Home GADGET After Belfast Riots, UK Reminds Social Platforms They’re Obligated To Remove Hateful Content

After Belfast Riots, UK Reminds Social Platforms They’re Obligated To Remove Hateful Content

by Ohio Digital News



Ofcom, the UK’s communications regulator, has published an open letter reminding social platforms of their legal obligation to heed the Online Safety Act 2023, which requires platforms to “assess and mitigate the risks of illegal activity” including “content amounting to offenses of stirring up hatred or provoking violence.” Platforms are furthermore asked to “reduce the risk of illegal content appearing,” with Ofcom providing lengthy guidance on what constitutes illegal content.

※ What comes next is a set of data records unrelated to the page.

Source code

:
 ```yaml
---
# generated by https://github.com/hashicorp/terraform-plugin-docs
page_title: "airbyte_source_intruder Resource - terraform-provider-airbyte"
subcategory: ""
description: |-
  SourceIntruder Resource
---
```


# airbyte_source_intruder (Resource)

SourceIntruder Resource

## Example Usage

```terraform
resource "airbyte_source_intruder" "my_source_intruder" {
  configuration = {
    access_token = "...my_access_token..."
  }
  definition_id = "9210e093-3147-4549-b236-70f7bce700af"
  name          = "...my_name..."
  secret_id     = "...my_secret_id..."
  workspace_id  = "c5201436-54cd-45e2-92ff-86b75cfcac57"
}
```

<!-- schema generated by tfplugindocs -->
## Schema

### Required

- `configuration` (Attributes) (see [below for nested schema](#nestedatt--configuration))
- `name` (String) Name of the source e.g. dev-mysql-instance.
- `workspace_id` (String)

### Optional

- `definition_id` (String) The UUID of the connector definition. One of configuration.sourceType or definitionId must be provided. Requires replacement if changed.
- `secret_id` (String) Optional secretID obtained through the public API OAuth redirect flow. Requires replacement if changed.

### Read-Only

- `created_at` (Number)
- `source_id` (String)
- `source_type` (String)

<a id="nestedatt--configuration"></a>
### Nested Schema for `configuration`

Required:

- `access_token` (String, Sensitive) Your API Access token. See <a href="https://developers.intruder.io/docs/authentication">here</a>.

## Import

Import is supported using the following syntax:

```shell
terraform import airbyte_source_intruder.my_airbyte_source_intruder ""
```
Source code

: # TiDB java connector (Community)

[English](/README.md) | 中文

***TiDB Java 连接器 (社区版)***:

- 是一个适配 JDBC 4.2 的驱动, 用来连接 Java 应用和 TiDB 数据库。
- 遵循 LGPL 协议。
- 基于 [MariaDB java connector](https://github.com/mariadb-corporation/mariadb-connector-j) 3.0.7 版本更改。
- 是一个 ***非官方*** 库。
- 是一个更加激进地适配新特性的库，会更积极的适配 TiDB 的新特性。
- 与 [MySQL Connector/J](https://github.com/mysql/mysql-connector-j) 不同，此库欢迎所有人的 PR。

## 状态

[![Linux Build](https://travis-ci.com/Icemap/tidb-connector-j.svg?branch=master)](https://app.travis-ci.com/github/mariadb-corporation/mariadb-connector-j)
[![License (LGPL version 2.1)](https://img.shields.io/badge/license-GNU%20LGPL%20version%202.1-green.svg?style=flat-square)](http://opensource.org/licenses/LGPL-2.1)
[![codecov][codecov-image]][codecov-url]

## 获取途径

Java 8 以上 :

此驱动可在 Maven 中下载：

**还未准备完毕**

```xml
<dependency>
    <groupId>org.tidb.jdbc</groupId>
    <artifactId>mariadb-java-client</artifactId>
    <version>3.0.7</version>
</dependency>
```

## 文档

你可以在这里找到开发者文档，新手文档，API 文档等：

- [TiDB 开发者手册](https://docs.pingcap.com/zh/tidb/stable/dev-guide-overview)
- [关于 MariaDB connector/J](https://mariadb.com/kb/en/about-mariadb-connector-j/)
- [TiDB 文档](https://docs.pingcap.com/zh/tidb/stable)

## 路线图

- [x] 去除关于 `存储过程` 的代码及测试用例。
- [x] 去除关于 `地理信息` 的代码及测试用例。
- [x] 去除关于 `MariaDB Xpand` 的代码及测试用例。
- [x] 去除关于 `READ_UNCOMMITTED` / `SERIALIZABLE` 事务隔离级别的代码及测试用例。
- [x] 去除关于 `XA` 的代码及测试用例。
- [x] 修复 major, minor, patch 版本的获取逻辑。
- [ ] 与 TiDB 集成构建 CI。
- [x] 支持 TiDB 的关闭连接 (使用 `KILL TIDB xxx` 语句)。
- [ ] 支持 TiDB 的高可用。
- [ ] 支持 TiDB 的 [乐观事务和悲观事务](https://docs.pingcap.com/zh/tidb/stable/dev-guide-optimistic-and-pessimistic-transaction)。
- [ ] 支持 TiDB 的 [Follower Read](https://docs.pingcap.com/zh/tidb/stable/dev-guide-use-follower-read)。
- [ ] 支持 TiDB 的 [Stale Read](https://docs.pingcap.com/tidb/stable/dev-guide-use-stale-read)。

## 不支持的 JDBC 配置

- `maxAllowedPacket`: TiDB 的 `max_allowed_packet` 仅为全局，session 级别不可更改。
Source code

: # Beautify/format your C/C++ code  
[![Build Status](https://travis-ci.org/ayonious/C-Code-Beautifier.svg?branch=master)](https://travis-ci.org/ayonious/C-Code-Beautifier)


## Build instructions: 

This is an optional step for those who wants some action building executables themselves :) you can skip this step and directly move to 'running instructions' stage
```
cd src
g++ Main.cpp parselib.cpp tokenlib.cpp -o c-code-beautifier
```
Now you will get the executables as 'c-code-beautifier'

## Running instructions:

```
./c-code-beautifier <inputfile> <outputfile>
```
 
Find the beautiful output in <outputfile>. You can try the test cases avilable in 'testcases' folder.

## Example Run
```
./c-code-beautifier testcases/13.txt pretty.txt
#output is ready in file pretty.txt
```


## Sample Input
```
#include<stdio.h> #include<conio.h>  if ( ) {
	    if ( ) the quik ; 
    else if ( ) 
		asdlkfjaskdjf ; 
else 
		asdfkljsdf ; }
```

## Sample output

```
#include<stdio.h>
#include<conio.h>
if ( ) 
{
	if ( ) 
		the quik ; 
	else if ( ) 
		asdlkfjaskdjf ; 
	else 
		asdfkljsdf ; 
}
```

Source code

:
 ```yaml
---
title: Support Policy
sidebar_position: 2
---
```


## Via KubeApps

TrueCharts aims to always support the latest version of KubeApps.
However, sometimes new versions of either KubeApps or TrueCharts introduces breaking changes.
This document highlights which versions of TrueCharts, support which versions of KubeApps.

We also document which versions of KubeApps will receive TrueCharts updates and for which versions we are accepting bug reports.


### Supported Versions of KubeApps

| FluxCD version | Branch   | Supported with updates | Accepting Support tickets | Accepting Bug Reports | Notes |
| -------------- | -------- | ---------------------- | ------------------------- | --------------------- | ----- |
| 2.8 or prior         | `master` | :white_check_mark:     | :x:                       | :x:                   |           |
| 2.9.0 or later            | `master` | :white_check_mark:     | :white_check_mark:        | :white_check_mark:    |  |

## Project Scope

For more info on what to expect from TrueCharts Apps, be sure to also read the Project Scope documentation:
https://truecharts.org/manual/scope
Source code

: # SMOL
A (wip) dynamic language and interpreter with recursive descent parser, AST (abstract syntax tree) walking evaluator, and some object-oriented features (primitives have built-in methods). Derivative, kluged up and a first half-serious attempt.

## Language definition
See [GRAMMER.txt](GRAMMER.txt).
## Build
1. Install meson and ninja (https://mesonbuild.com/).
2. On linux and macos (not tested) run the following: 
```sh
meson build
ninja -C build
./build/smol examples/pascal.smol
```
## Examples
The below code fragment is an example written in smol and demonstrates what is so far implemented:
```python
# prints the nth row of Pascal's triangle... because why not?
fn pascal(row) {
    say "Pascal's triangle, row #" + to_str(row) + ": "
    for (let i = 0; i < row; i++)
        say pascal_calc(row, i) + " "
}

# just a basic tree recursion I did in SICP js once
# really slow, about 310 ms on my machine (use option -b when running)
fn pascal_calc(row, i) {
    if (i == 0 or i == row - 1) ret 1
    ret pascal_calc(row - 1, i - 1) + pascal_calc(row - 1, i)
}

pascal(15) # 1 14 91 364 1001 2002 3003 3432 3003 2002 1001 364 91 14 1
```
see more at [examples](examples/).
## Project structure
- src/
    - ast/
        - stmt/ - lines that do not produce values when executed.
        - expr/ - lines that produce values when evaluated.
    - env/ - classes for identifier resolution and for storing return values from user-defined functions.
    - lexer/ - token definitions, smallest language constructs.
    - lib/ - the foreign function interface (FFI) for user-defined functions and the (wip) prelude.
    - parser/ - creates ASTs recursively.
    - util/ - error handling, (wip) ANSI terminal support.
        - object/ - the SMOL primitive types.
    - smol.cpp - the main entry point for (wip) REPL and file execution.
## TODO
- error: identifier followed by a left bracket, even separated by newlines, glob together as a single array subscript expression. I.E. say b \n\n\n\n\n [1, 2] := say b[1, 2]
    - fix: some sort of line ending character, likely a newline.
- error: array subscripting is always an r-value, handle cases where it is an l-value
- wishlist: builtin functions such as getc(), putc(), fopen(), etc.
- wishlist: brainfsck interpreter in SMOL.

The letter comes in the wake of civil unrest in Belfast. Monday, a Dublin man was stabbed in the street in an apparent knife attack; the assailant, a Sudanese national, was charged with attempted murder on Tuesday. The race and presumed immigration status on the attacker quickly became fodder for politicization among far-right anti-immigration figures in the UK. Overnight, Belfast became the center of a riot in which several homes in immigrant-heavy neighborhoods were set on fire by masked men, according to the Washington Post.

Content containing hate towards immigrants or misinformation about the attack has spread broadly on social media. Unfortunately, X owner Elon Musk seems to be among those helping it gain traction. Musk retweeted an image from an account named Alice Smith, showing Banksy-style graffiti of a British high court judge violently attacking a White Lives Matter protester with their gavel. He retweeted the far right activist known as Tommy Robinson who said there was a “two-tier” policing and judiciary in the UK favoring immigrants. He retweeted the Restore Britain MP Rupert Lowe, who posted a still image purportedly from the attack with the comment “Millions must go,” a reference to the mass deportations Lowe is in favor of. He retweeted former academic and failed Reform UK candidate Matt Goodwin who said that a “very deliberate policy of mass uncontrolled immigration & open borders” was responsible for inflamed tensions. Goodwin added that the policy in question would “destroy Western nations.”

Musk has around 240.1 million followers on the platform he owns; he has in the past reportedly tweaked the algorithm of the site to increase the reach of his own tweets. 

In his fugue state of posting, he also retweeted an account by the name of Visegrád 24, which showed an image from the attack side by side with an image from the arrest of Henry Nowak shortly before his death. Nowak was a student who was fatally stabbed by a Sikh man, Vickrum Digwa, in December, but was arrested after Digwa’s brother called the police accusing Nowak of a racial attack. 

None of Musk’s retweets specifically call for violence directly. Musk’s tweets come in the face of a pledge the company made to the UK back in May, where it said it would work to reduce “hate and terror content.”

The letter comes a single day after Ofcom announced new safety measures platforms would need to adopt to tackle “spikes in illegal content during a crisis.” That includes the sort of disinformation that is rapidly propagated in the wake of a real-world tragedy to encourage further violence. 

Of course, Ofcom’s ability to address issues like this is already being challenged; in May, Meta sued the agency, saying its regime of penalties was “disproportionate.” But perhaps the platforms will respond to Ofcom’s not-even-sternly-worded letter reminding them of their public duty.